Jest pyszna, gęsta i aromatyczna. Można zmieniać jej charakter w zależności od nastroju – może być wytrawna z rozmarynem i pokruszonym serem feta, może być delikatniejsza i słodkawa z suszonymi morelami i tartym świeżym imbirem, może być ogień z chili, wędzoną papryką i kawałkami chorizo. I oczywiście możemy ją zmiksować na gładki krem i podać dzieciom z kleksem śmietany i grzankami. W trakcie jedzenia mruczy się z zadowolenia.
- łyżeczka masła
- 2 cebule pokrojone w drobną kostkę
- 1 por pokrojony w drobną kostkę
- 3 laski selera naciowego pokrojone w kawałeczki
- 1 duża marchewka pokrojona w kostkę
- 1 szklanka czerwonej soczewicy
- 5 moreli suszonych pokrojonych w paseczki
- sól, pieprz, rozmaryn, listek laurowy, 3 ziarna ziela angielskiego
Na maśle w dużym garnku zeszklić cebulę i pora, dodać pieprz.
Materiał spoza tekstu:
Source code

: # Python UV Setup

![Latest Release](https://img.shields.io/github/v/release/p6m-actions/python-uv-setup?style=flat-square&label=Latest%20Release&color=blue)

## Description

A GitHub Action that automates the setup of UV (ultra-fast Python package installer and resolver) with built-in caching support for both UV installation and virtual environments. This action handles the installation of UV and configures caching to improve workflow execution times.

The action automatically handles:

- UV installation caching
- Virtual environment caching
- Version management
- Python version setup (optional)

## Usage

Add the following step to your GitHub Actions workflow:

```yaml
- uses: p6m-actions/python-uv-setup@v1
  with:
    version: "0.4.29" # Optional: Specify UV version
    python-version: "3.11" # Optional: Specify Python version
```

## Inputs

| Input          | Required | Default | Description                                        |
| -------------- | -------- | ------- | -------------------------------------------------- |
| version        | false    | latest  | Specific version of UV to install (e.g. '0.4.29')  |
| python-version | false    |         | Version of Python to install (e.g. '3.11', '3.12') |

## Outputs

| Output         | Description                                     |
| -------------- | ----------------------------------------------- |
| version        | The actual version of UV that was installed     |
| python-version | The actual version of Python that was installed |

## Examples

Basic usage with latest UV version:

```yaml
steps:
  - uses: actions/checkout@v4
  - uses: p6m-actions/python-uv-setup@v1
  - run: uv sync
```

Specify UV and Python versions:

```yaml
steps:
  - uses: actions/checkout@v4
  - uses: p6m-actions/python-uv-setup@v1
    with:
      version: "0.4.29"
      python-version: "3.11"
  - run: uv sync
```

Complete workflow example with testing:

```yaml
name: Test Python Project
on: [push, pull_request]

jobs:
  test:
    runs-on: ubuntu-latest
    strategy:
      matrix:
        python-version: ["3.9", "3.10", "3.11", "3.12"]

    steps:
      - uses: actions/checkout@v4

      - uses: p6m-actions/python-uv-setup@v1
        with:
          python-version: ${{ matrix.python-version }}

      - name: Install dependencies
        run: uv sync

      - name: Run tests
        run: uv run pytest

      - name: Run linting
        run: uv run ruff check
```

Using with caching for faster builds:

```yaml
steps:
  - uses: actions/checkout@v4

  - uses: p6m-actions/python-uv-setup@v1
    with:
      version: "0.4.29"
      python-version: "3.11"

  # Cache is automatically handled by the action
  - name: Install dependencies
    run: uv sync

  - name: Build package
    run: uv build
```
Kiedy cebula z porem i pieprzem puszczą aromat, dodać marchewkę i selera. Po dwóch minutach na ostrym ogniu, zalać gorącą woda (1 litr lub 1,5 w zależności od preferencji gęstości zupy. Wsypać soczewicę i przyprawy. Gotować na małym ogniu 30 min. Na ostatnie 5 minut gotowania wrzucić morele i gałązkę świeżego rozmarynu (jeżeli nie macie to niekoniecznie).
A potem jeść, jeść, jeść… i mruczeć.